WHAT YOU NEED TO DO:
Find each line below containing the word "some" and copy it.

------------

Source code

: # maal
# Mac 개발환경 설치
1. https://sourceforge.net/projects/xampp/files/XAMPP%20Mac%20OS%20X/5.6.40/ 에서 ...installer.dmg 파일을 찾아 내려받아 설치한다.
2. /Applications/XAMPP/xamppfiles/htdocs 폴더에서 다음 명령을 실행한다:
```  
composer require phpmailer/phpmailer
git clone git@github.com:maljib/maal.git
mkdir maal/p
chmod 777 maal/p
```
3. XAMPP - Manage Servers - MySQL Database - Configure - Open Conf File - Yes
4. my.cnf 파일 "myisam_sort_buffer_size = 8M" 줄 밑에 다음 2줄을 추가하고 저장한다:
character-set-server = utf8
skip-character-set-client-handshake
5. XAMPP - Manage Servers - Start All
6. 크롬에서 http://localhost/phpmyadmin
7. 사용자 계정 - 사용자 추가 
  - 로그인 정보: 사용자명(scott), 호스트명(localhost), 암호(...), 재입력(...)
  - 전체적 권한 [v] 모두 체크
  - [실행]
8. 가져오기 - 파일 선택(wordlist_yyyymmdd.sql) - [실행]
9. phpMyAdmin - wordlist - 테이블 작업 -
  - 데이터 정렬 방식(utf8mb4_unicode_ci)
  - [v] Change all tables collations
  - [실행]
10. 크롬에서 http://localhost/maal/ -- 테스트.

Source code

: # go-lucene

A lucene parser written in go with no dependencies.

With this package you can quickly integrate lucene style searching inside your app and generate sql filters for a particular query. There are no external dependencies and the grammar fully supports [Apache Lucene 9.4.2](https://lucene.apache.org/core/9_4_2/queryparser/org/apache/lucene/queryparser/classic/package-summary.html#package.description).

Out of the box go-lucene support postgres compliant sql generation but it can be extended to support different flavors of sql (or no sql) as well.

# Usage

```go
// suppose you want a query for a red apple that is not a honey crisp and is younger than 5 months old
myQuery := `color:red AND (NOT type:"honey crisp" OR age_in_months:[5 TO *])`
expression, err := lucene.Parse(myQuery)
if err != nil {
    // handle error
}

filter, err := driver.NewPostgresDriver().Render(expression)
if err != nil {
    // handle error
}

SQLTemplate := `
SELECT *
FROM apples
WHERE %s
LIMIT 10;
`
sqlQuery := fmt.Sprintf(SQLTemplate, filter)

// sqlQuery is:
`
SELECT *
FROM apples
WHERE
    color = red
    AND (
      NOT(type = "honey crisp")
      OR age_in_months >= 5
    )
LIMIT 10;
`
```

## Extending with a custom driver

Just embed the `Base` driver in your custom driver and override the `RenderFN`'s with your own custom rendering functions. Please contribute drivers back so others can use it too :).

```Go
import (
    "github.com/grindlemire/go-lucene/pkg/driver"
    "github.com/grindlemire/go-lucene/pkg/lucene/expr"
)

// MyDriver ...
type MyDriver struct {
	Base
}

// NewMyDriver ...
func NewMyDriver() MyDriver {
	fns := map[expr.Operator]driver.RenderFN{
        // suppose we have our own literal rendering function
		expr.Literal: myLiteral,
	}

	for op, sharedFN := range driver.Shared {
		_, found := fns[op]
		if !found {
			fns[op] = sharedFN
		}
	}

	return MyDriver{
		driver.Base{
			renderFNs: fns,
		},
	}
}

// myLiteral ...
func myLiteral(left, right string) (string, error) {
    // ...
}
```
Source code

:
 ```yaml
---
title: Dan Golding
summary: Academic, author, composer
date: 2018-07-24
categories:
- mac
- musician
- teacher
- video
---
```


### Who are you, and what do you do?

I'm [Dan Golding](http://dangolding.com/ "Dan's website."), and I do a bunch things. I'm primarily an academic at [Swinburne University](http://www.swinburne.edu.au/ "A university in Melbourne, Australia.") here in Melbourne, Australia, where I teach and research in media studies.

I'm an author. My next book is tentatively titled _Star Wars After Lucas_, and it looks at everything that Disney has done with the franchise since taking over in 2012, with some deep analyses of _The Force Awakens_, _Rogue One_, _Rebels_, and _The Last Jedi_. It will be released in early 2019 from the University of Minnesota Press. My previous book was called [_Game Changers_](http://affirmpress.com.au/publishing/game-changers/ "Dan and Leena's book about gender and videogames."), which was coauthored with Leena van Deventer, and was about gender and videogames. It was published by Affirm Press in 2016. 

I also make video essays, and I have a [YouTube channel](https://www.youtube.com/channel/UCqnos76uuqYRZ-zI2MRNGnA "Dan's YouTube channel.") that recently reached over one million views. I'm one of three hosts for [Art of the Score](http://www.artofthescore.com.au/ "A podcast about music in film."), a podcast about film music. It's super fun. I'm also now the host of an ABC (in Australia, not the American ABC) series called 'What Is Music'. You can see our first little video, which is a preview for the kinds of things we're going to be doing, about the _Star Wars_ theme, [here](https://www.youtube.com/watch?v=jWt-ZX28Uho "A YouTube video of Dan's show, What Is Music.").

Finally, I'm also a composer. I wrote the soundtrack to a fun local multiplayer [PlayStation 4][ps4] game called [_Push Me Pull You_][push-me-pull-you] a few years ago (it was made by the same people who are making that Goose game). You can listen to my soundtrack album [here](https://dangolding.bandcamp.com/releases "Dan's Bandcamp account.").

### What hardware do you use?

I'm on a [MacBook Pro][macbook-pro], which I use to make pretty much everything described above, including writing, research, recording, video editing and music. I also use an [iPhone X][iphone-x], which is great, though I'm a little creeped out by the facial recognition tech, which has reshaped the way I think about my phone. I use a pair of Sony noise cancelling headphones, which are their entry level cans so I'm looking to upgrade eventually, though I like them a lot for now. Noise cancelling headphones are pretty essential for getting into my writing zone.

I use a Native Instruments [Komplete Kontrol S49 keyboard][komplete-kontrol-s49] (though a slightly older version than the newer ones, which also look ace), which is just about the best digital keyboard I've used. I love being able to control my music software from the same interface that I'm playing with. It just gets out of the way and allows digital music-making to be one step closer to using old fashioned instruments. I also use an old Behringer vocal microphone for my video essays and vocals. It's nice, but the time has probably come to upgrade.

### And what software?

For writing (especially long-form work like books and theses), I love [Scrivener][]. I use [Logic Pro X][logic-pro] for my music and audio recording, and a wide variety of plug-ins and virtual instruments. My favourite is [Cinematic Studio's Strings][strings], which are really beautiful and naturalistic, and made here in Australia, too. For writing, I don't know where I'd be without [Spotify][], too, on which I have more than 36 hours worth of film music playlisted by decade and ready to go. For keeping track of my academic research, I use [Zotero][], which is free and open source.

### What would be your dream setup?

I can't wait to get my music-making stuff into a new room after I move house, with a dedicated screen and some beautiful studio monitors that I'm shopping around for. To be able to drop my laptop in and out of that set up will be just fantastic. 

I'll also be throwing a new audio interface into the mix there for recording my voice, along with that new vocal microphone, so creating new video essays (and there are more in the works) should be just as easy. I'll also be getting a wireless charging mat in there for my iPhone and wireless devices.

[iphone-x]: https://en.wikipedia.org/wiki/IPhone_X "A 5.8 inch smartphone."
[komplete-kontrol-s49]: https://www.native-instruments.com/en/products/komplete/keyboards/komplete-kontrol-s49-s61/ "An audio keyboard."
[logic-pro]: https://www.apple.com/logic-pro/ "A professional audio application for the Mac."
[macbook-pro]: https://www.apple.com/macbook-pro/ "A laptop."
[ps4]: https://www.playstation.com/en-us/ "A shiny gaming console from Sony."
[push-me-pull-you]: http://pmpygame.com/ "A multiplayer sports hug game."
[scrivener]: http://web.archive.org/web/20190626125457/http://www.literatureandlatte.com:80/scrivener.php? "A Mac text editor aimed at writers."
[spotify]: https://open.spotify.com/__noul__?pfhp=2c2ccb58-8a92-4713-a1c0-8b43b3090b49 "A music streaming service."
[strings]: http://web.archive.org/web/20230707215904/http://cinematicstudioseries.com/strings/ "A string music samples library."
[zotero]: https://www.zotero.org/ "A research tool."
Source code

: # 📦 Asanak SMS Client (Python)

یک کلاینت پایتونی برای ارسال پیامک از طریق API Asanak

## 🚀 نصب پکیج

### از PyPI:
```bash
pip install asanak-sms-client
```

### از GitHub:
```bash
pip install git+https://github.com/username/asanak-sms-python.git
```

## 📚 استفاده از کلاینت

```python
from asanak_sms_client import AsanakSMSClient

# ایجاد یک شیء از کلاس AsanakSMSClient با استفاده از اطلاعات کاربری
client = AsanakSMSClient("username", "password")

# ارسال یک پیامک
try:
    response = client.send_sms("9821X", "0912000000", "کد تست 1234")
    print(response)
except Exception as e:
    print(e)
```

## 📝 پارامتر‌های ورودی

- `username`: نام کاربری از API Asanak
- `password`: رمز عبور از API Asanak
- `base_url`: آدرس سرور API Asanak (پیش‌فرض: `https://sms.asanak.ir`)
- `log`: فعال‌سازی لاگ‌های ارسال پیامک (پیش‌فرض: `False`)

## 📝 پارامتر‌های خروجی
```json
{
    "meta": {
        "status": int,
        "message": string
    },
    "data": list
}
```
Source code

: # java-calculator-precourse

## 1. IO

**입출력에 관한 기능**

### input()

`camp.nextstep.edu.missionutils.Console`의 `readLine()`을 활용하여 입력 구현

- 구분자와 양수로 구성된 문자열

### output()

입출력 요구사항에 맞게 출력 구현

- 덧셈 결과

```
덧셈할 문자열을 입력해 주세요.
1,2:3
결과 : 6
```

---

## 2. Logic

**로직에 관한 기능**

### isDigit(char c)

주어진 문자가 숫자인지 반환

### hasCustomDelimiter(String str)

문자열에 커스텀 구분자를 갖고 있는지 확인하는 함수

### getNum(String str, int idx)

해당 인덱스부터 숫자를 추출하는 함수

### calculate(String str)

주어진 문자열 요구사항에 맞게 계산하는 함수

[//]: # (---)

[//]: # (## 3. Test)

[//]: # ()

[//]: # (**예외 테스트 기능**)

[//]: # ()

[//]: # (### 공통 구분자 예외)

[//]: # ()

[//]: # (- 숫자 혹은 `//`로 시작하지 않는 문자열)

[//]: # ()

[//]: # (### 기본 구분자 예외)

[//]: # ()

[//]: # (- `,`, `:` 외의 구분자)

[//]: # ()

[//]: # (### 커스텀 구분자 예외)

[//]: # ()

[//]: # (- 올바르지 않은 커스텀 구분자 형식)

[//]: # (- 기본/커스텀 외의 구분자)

------------

EXERCISE RESULT:
I'm an author. My next book is tentatively titled _Star Wars After Lucas_, and it looks at everything that Disney has done with the franchise since taking over in 2012, with some deep analyses of _The Force Awakens_, _Rogue One_, _Rebels_, and _The Last Jedi_. It will be released in early 2019 from the University of Minnesota Press. My previous book was called [_Game Changers_](http://affirmpress.com.au/publishing/game-changers/ "Dan and Leena's book about gender and videogames."), which was coauthored with Leena van Deventer, and was about gender and videogames. It was published by Affirm Press in 2016. 
I can't wait to get my music-making stuff into a new room after I move house, with a dedicated screen and some beautiful studio monitors that I'm shopping around for. To be able to drop my laptop in and out of that set up will be just fantastic. 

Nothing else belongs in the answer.